Classification of Embrasures

1. Type I Embrasures:

   • Description: These are characterized by the presence of interdental papillae that completely fill the embrasure space, with no gingival recession.
   • Recommended Cleaning Device:
     • Dental Floss: Dental floss is most effective in cleaning Type I embrasures. It can effectively remove plaque and debris from the tight spaces between teeth.

2. Type II Embrasures:

   • Description: These embrasures have larger spaces due to some loss of attachment, but the interdental papillae are still present.
   • Recommended Cleaning Device:
     • Interproximal Brush: For Type II embrasures, interproximal brushes are recommended. These brushes have bristles that can effectively clean around the exposed root surfaces and between teeth, providing better plaque removal than dental floss in these larger spaces.

3. Type III Embrasures:

   • Description: These spaces occur when there is significant loss of attachment, resulting in the absence of interdental papillae.
   • Recommended Cleaning Device:
     • Single Tufted Brushes: Single tufted brushes (also known as end-tuft brushes) are ideal for cleaning Type III embrasures. They can reach areas that are difficult to access with traditional floss or brushes, effectively cleaning the exposed root surfaces and the surrounding areas.

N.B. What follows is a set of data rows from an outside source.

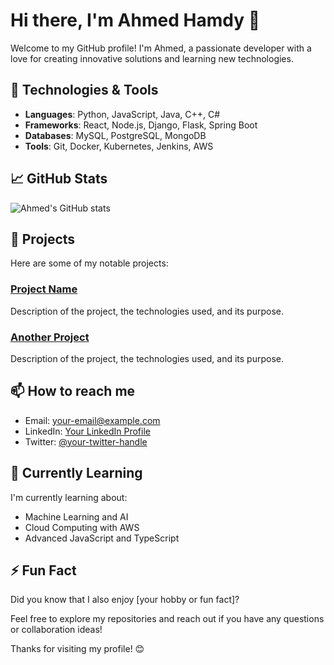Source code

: # Hi there, I'm Ahmed Hamdy 👋

Welcome to my GitHub profile! I'm Ahmed, a passionate developer with a love for creating innovative solutions and learning new technologies. 

## 🔧 Technologies & Tools

- **Languages**: Python, JavaScript, Java, C++, C#
- **Frameworks**: React, Node.js, Django, Flask, Spring Boot
- **Databases**: MySQL, PostgreSQL, MongoDB
- **Tools**: Git, Docker, Kubernetes, Jenkins, AWS

## 📈 GitHub Stats

![Ahmed's GitHub stats](https://github-readme-stats.vercel.app/api?username=ahmedhamdy116&show_icons=true&theme=dark)

## 🚀 Projects

Here are some of my notable projects:

### [Project Name](https://github.com/ahmedhamdy116/project-name)
Description of the project, the technologies used, and its purpose.

### [Another Project](https://github.com/ahmedhamdy116/another-project)
Description of the project, the technologies used, and its purpose.

## 📫 How to reach me

- Email: [your-email@example.com](mailto:your-email@example.com)
- LinkedIn: [Your LinkedIn Profile](https://www.linkedin.com/in/your-linkedin-profile)
- Twitter: [@your-twitter-handle](https://twitter.com/your-twitter-handle)

## 🌱 Currently Learning

I'm currently learning about:

- Machine Learning and AI
- Cloud Computing with AWS
- Advanced JavaScript and TypeScript

## ⚡ Fun Fact

Did you know that I also enjoy [your hobby or fun fact]?

Feel free to explore my repositories and reach out if you have any questions or collaboration ideas!

Thanks for visiting my profile! 😊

Dark Field Microscopy in Periodontal Microbiology

Dark field microscopy and phase contrast microscopy are valuable techniques in microbiological studies, particularly in the field of periodontal research. These methods allow for the direct observation of bacteria in plaque samples, providing insights into their morphology and motility. This lecture will discuss the principles of dark field microscopy, its applications in periodontal disease assessment, and its limitations.

Dark Field Microscopy

• Definition: Dark field microscopy is a technique that enhances the contrast of unstained, transparent specimens, allowing for the visualization of live microorganisms in their natural state.
• Principle: The method uses a special condenser that directs light at an angle, creating a dark background against which the specimen appears bright. This allows for the observation of motility and morphology without the need for staining.

Applications in Periodontal Microbiology

1. Alternative to Culture Methods:

   • Dark field microscopy has been suggested as a rapid alternative to traditional culture methods for assessing bacterial populations in periodontal plaque samples. It allows for immediate observation of bacteria without the time-consuming process of culturing.

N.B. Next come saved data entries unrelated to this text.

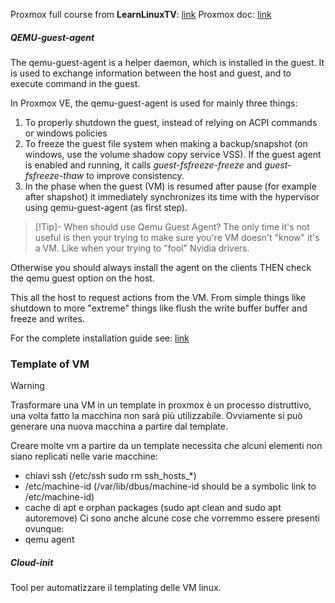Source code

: Proxmox full course from **LearnLinuxTV**: [link](https://www.youtube.com/playlist?list=PLT98CRl2KxKHnlbYhtABg6cF50bYa8Ulo)
Proxmox doc: [link](https://pve.proxmox.com/wiki/Main_Page)

##### QEMU-guest-agent
The qemu-guest-agent is a helper daemon, which is installed in the guest. It is used to exchange information between the host and guest, and to execute command in the guest.

In Proxmox VE, the qemu-guest-agent is used for mainly three things:
1. To properly shutdown the guest, instead of relying on ACPI commands or windows policies
2. To freeze the guest file system when making a backup/snapshot (on windows, use the volume shadow copy service VSS). If the guest agent is enabled and running, it calls _guest-fsfreeze-freeze_ and _guest-fsfreeze-thaw_ to improve consistency.
3. In the phase when the guest (VM) is resumed after pause (for example after shapshot) it immediately synchronizes its time with the hypervisor using qemu-guest-agent (as first step).

>[!Tip]- When should use Qemu Guest Agent?
The only time it's not useful is then your trying to make sure you're VM doesn't "know" it's a VM. Like when your trying to "fool" Nvidia drivers.
>
Otherwise you should always install the agent on the clients THEN check the qemu guest option on the host.
>
This all the host to request actions from the VM. From simple things like shutdown to more "extreme" things like flush the write buffer buffer and freeze and writes.

For the complete installation guide see: [link](https://pve.proxmox.com/wiki/Qemu-guest-agent)

### Template of VM

>[!warning] 
> Trasformare una VM in un template in proxmox è un processo distruttivo, una volta fatto la macchina non sarà più utilizzabile. Ovviamente si può generare una nuova macchina a partire dal template.

Creare molte vm a partire da un template necessita che alcuni elementi non siano replicati nelle varie macchine:
- chiavi ssh (/etc/ssh     sudo rm ssh_hosts_\*)
- /etc/machine-id (/var/lib/dbus/machine-id should be a symbolic link to /etc/machine-id)
- cache di apt e orphan packages (sudo apt clean and sudo apt autoremove)
Ci sono anche alcune cose che vorremmo essere presenti ovunque:
- qemu agent
##### Cloud-init
Tool per automatizzare il templating delle VM linux.
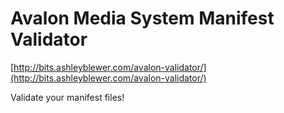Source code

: # Avalon Media System Manifest Validator

[http://bits.ashleyblewer.com/avalon-validator/](http://bits.ashleyblewer.com/avalon-validator/)

Validate your manifest files!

2. Assessment of Morphology and Motility:

   • The technique enables direct and rapid assessment of the morphology (shape and structure) and motility (movement) of bacteria present in plaque samples. This information can be crucial for understanding the dynamics of periodontal disease.

3. Indication of Periodontal Disease Status:

   • Dark field microscopy has been used to indicate the status of periodontal disease and the effectiveness of maintenance programs. By observing the presence and activity of specific bacteria, clinicians can gain insights into the health of periodontal tissues.

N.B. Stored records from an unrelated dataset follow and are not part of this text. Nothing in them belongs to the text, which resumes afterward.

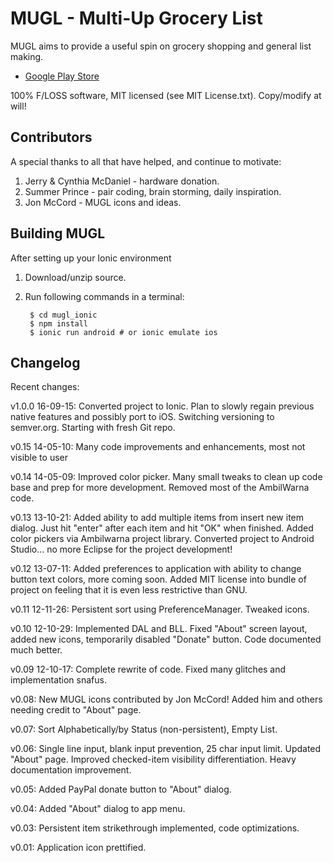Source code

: MUGL - Multi-Up Grocery List
=========

MUGL aims to provide a useful spin on grocery shopping and general list making.

* [Google Play Store](https://play.google.com/store/apps/details?id=com.onebillionsaved.mugl)

100% F/LOSS software, MIT licensed (see MIT License.txt). Copy/modify at will!

Contributors
---------

A special thanks to all that have helped, and continue to motivate:

1. Jerry & Cynthia McDaniel - hardware donation.
2. Summer Prince - pair coding, brain storming, daily inspiration.
3. Jon McCord - MUGL icons and ideas.

Building MUGL
---------

After setting up your Ionic environment
1. Download/unzip source.
2. Run following commands in a terminal:

		$ cd mugl_ionic
		$ npm install
		$ ionic run android # or ionic emulate ios

Changelog
---------

Recent changes:

v1.0.0 16-09-15: Converted project to Ionic. Plan to slowly regain previous native features and
possibly port to iOS. Switching versioning to semver.org. Starting with fresh Git repo.

v0.15 14-05-10: Many code improvements and enhancements, most not visible to user

v0.14 14-05-09: Improved color picker. Many small tweaks to clean up code base and prep
for more development. Removed most of the AmbilWarna code.

v0.13 13-10-21:  Added ability to add multiple items from insert new item dialog.
Just hit "enter" after each item and hit "OK" when finished. Added color pickers
via Ambilwarna project library. Converted project to Android Studio... no more
Eclipse for the project development!

v0.12 13-07-11:  Added preferences to application with ability to change button
text colors, more coming soon. Added MIT license into bundle of project on feeling
that it is even less restrictive than GNU.

v0.11 12-11-26: Persistent sort using PreferenceManager. Tweaked icons.

v0.10 12-10-29: Implemented DAL and BLL. Fixed "About" screen layout, added new
icons, temporarily disabled "Donate" button. Code documented much better.

v0.09 12-10-17: Complete rewrite of code. Fixed many glitches and implementation
snafus.

v0.08: New MUGL icons contributed by Jon McCord! Added him and others needing
credit to "About" page.

v0.07: Sort Alphabetically/by Status (non-persistent), Empty List.

v0.06: Single line input, blank input prevention, 25 char input limit. Updated
"About" page. Improved checked-item visibility differentiation. Heavy documentation
improvement.

v0.05: Added PayPal donate button to "About" dialog.

v0.04: Added "About" dialog to app menu.

v0.03: Persistent item strikethrough implemented, code optimizations.

v0.01: Application icon prettified.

Limitations of Dark Field Microscopy

1. Analysis of Major Periodontal Pathogens:

   • While dark field microscopy can visualize motile bacteria, it is important to note that many major periodontal pathogens, such as Aggregatibacter actinomycetemcomitans, Porphyromonas gingivalis, Bacteroides forsythus, Eikenella corrodens, and Eubacterium species, are motile. However, the technique may not provide detailed information about their specific characteristics or pathogenic potential.

2. Differentiation of Treponema Species:

   • Dark field microscopy cannot differentiate between species of Treponema, which is a limitation when identifying specific pathogens associated with periodontal disease. This lack of specificity can hinder the ability to tailor treatment based on the exact microbial profile.

3. Limited Quantitative Analysis:

   • While dark field microscopy allows for qualitative observations, it may not provide quantitative data on bacterial populations, which can be important for assessing disease severity and treatment outcomes.